Yes, but customs generally includes export and import permits and licenses and certifications and all the rest of it. AFAIK HMRC just handles the excise bit of customs, and the inspection bit of customs is managed by what used to be UKBA.
 
Yes, but customs generally includes export and import permits and licenses and certifications and all the rest of it. AFAIK HMRC just handles the excise bit of customs, and the inspection bit of customs is managed by what used to be UKBA.

The suggestion seemed to be that it could all be handled away from the border. Not sure about inspections though. Will have to look what ukba view is.
 
The suggestion seemed to be that it could all be handled away from the border. Not sure about inspections though. Will have to look what ukba view is.
Home Affairs SC heard evidence from four of the 20 or so agencies tied in to running a border, that its a bad idea - the more inland you bring nasties you want to keep out, be it plague carrying rats, rabid dogs, deadly spiders, plant diseases...the more likely they are to get a toehold
 
I think they're pretending when they say it's all about a few milk lorries to be honest.

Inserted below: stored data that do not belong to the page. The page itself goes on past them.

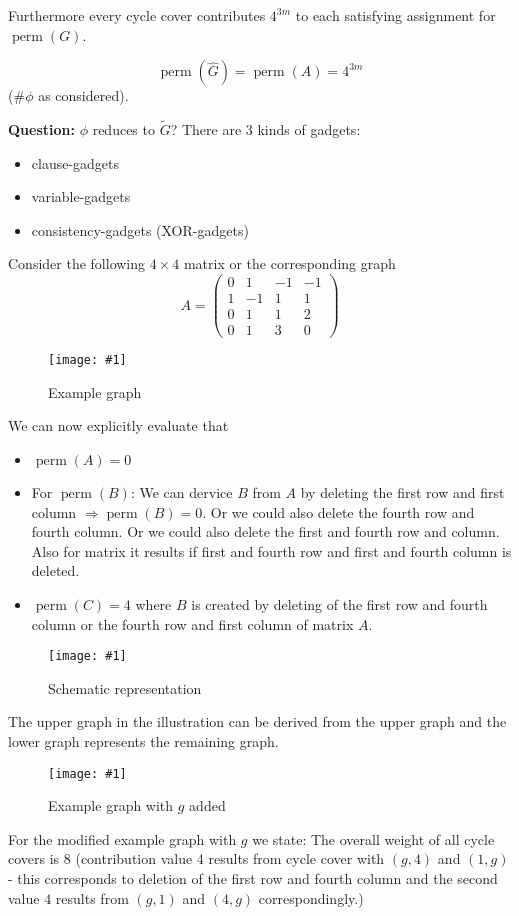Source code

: \documentclass[a4paper]{article}
\newcommand{\pic}[2]{%
 \begin{figure}[ht]
  \begin{center}
   \texttt{[image: \#1]}
   \caption{#2}
  \end{center}
 \end{figure}
}
\begin{document}
Furthermore every cycle cover contributes $4^{3m}$ to each satisfying
assignment for $\operatorname{perm}(G)$.

\[
  \operatorname{perm}(\hat{G}) = \operatorname{perm}(A) = 4^{3m}
\]
($\#\phi$ as considered).

\textbf{Question:} $\phi$ reduces to $\tilde{G}$?
There are 3 kinds of gadgets:
\begin{itemize}
  \item clause-gadgets
  \item variable-gadgets
  \item consistency-gadgets (XOR-gadgets)
\end{itemize}

Consider the following $4\times 4$ matrix or the corresponding graph
\[
  A = \begin{pmatrix}
    0 & 1 & -1 & -1 \\
    1 & -1 & 1 & 1 \\
    0 & 1 & 1 & 2 \\
    0 & 1 & 3 & 0
  \end{pmatrix}
\]

\pic{example_graph.pdf}{Example graph}

We can now explicitly evaluate that
\begin{itemize}
  \item $\operatorname{perm}(A) = 0$
  \item For $\operatorname{perm}(B)$: We can dervice $B$ from $A$
        by deleting the first row and first column $\Rightarrow
        \operatorname{perm}(B) = 0$. Or we could also delete the
        fourth row and fourth column. Or we could also delete the
        first and fourth row and column.
        Also for matrix it results if first and
        fourth row and first and fourth column is deleted.
  \item $\operatorname{perm}(C) = 4$ where $B$ is created by
        deleting of the first row and fourth column or
        the fourth row and first column of matrix $A$.
\end{itemize}

\pic{schematic.pdf}{Schematic representation}

The upper graph in the illustration can be derived from the upper
graph and the lower graph represents the remaining graph.

\pic{example_graph_with_g.pdf}{Example graph with $g$ added}

For the modified example graph with $g$ we state:
The overall weight of all cycle covers is $8$ (contribution
value $4$ results from cycle cover with $(g, 4)$ and $(1, g)$
- this corresponds to deletion of the first row and fourth
column and the second value $4$ results from $(g, 1)$ and
$(4, g)$ correspondingly.)
\end{document}
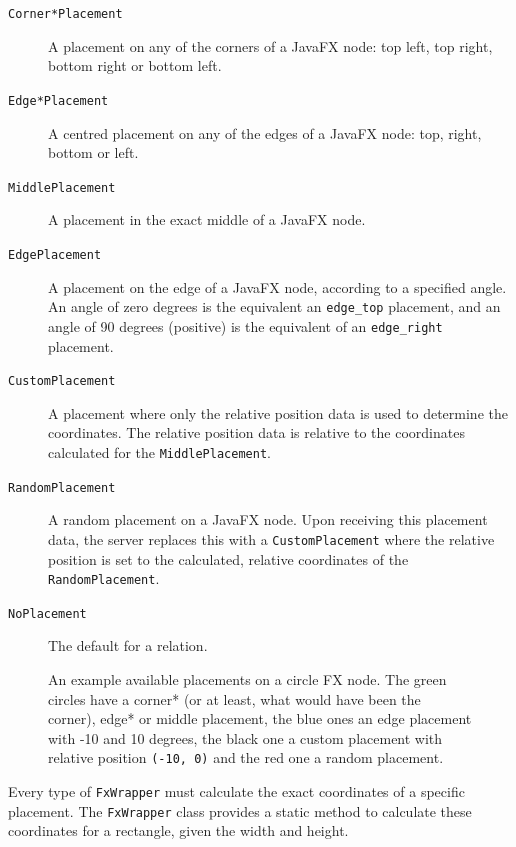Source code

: \documentclass[a4paper]{article}
\begin{document}
	\begin{description}
		\item[\texttt{Corner*Placement}] A placement on any of the corners of a JavaFX node: top left, top right, bottom right or bottom left.
		\item[\texttt{Edge*Placement}]  A centred placement on any of the edges of a JavaFX node: top, right, bottom or left.
		\item[\texttt{MiddlePlacement}] A placement in the exact middle of a JavaFX node.
		\item[\texttt{EdgePlacement}]   A placement on the edge of a JavaFX node, according to a specified angle. An angle of zero degrees is the equivalent an \lstinline{edge_top} placement, and an angle of 90 degrees (positive) is the equivalent of an \lstinline{edge_right} placement. 
		\item[\texttt{CustomPlacement}] A placement where only the relative position data is used to determine the coordinates. The relative position data is relative to the coordinates calculated for the \lstinline{MiddlePlacement}.
		\item[\texttt{RandomPlacement}] A random placement on a JavaFX node. Upon receiving this placement data, the server replaces this with a \lstinline{CustomPlacement} where the relative position is set to the calculated, relative coordinates of the \lstinline{RandomPlacement}.
		\item[\texttt{NoPlacement}] The default for a relation.
	\end{description}
	
	\begin{figure}[!ht]
		\centering
		\caption{An example available placements on a circle FX node. The green circles have a corner* (or at least, what would have been the corner), edge* or middle placement, the blue ones an edge placement with -10 and 10 degrees, the black one a custom placement with relative position \lstinline{(-10, 0)} and the red one a random placement.}
		\label{fig:placements}
	\end{figure}
	Every type of \lstinline{FxWrapper} must calculate the exact coordinates of a specific placement. The \lstinline{FxWrapper} class provides a static method to calculate these coordinates for a rectangle, given the width and height.
	
\end{document}
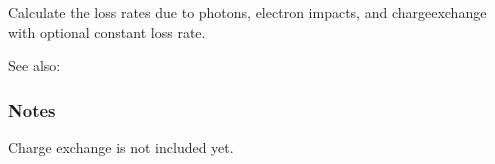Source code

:\documentclass[letterpaper,10pt,english]{sphinxmanual}
\begin{document}
\begin{fulllineitems}
\label{\detokenize{nexoclom2/nexoclom2.atomicdata.lossrate:nexoclom2.atomicdata.lossrate.lossrate}}
\pysigstartsignatures
\pysiglinewithargsret
{}
{\sphinxparamcomma {}}
{}
\pysigstopsignatures
\sphinxAtStartPar
Calculate the loss rates due to photons, electron impacts, and charge\sphinxhyphen{}exchange
with optional constant loss rate.
\begin{quote}\begin{description}
\begin{description}
\end{description}

\begin{description}
\end{description}

\end{description}\end{quote}


\begin{sphinxseealso}{See also:}
\begin{description}
\end{description}


\end{sphinxseealso}

\subsubsection*{Notes}

\sphinxAtStartPar
Charge exchange is not included yet.

\end{fulllineitems}


\sphinxstepscope
\end{document}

I found this when I was talking to someone about the "Norway option" a while ago:

Is the Norway-Sweden border a model for UK-Ireland?

It's quite technical and includes a link to the HMG official position. The comments are interesting too.
That only works if we stay in the Single Market, leave the single market and potentially diverge from its regulatory regime and the checks become much more stringent
 
Home Affairs SC heard evidence from four of the 20 or so agencies tied in to running a border, that its a bad idea - the more inland you bring nasties you want to keep out, be it plague carrying rats, rabid dogs, deadly spiders, plant diseases...the more likely they are to get a toehold

In that particular session I linked to the policy director for animal and plant health at defra said brexit doesn't increase the risk. It may do as time goes by but that there is no immediate increase in risk from day one.

I do need to watch the rest of those hearings though.
 
I found this when I was talking to someone about the "Norway option" a while ago:

Is the Norway-Sweden border a model for UK-Ireland?

It's quite technical and includes a link to the HMG official position. The comments are interesting too.
There was a BBC article about the technology some weeks back. The main upshot of it was that it requires close collaboration between either side to have any chance of working (so a good job HMG hasn’t pissed off any close neighbours recently then) irrespective of how fancy the tech is.

Also, more recently this item with a comment from Swedish minister Ann Linde that their ‘frictionless’ border with Norway only works if both sides are members of the CU/SM and since Norway isn’t in the former there is friction - the same article reports feedback from a few thousand Swedish companies that the country it was most difficult for them to export to was … Norway (more so than China, even). Despite the tech there is paperwork and there are delays at the border.
 
That only works if we stay in the Single Market, leave the single market and potentially diverge from its regulatory regime and the checks become much more stringent

Sorry, I should have added to the "it's quite technical" that it's far too technical for me! Apologies if it isn't relevant here.
 
A couple of years back I worked for a Norwegian company. The manufacturing plant was in Norway which meant everything we sold into the UK market got delivered from Norway. Our stuff would frequently get held up at customs as it was being processed, this made our lead times longer than all of the competition and was one of the reasons we were not competitive. I would hope that we are not heading back to that.
 
The Spectator - that house organ of the insane, flag-waving, no-deal, Singapore-on-Thames, Rexit right - is now calling for a second referendum.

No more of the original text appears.